THE SOUND OF SILENCE
I always thought that I was drawn to Buddhism and Quakerism because they were non-dogmatic routes to personal enlightenment. They speak to my own journey, by elucidating and honouring the individual’s inner path.
This morning I suddenly realised why else they draw me – they both offer silence as both ministry and communion. Silence for me is a balm and a discipline. It does not come easily. I have a chattering mind and mouth, but silence is where I am happiest. And with three young children it is a commodity as rare as gold in my life.
I remember when I did a ten day silent meditation retreat in Japan, everyone who knew me thought I would struggle with not being able to talk for ten days. The opposite was true, I ran to the toilet and sobbed my heart out when the silence came to an end and I had to speak again.
Meditation per se is not something I have space for in my life right now. And I feel the lack of it. And so I take opportunities throughout the day to try to reconnect to silence and mindfulness, that I want to share with you.
I snatch moments, when going to sleep, when awake in the middle of the night to find the spaces between thoughts and lengthen them. I detach myself from my chattering “monkey mind” and just listen, in loving amusement to it chattering on about the most absurd things. And then gently say to myself, “shhhh!” And listen to the silence in my mind and out in the world.
When the world is overwhelming I follow Pam England’s (author of Birthing for Within) advice and “breathe, feel the earth under my feet and do nothing extra.”

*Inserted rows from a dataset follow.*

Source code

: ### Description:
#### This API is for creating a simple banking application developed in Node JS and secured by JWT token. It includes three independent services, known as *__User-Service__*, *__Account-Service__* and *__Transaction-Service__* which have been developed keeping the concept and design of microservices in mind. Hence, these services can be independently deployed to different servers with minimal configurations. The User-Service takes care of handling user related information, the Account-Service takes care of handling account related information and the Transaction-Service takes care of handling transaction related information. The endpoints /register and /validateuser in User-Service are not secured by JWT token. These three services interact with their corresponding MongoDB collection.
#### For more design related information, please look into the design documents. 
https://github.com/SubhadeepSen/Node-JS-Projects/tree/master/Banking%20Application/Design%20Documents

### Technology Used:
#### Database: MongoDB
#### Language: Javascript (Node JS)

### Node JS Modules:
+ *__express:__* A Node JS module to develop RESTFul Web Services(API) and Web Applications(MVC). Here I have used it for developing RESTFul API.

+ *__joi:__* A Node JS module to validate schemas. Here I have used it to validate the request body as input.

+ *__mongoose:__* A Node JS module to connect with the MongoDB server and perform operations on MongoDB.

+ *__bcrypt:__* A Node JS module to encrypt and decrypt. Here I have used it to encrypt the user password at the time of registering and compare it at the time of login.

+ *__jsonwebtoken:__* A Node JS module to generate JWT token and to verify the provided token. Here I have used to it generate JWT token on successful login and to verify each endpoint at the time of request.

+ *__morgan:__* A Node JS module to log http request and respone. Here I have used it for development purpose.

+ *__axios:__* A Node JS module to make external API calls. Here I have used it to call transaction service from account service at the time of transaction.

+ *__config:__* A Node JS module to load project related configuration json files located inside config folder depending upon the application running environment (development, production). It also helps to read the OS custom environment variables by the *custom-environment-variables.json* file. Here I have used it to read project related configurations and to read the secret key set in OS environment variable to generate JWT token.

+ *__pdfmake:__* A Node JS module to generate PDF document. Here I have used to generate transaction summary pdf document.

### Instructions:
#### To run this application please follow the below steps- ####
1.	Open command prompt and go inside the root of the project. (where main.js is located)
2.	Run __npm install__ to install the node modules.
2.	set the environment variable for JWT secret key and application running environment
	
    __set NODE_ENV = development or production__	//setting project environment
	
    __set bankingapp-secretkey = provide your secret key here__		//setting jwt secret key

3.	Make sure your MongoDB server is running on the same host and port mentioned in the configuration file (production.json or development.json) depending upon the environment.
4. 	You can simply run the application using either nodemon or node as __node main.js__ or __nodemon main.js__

Bringing ourselves back to our breath is the simplest and most powerful thing we can do. Often when I see loved ones, including myself, in a state of deep stress, I quietly say “remember to breathe!” When we are tense and stressed we hold our breaths, tensing our bodies and dance to the mad tune of the ego-mind.
A practice we have developed in our house is lighting candles at moments where calm and focus need to be restored: tantrum time, hyper time just before bed time, meal times… They change the atmosphere instantly, connecting us to a softer, gentler energy, turning off the electricity inside and out. They inspire a sense of calm and wonder in us all. And once they have worked their magic we take a deep breath and blow them out, watching the smoke spiralling up. Candles work wonders for little and big children alike! We use them in our women’s circles (and here) for mother blessings, celebrations, meditations, memorials…
And the mindfulness bell, a small brass singing bowl (pictured above) is another way we bring ourselves back to mindful awareness. We use it to start our women’s group meetings, with the children as silent “listening” practice. The idea behind it is to strike the bowl and then listen as the sound lessens and lessens into silence, bringing us back into ourselves, attuning our inner-listening ears. My wonderful American family use the mindfulness bell at every family meal time, as a non-denominational way of saying a silent grace, and bringing themselves to mindful appreciation of the food they are about to eat and the loved ones with whom they are sharing it.
Thich Naht Hanh takes this one stage further, in a wise way of using the noises of the modern world for our benefit, rather than cursing it. He suggests that we use each bell and alarm and phone ring as a call to awakening. When the phone rings: Stop, breathe in mindfully and then respond to it mindfully, staying aware of your breath.
What are your mindfulness practices? How do you contact silence?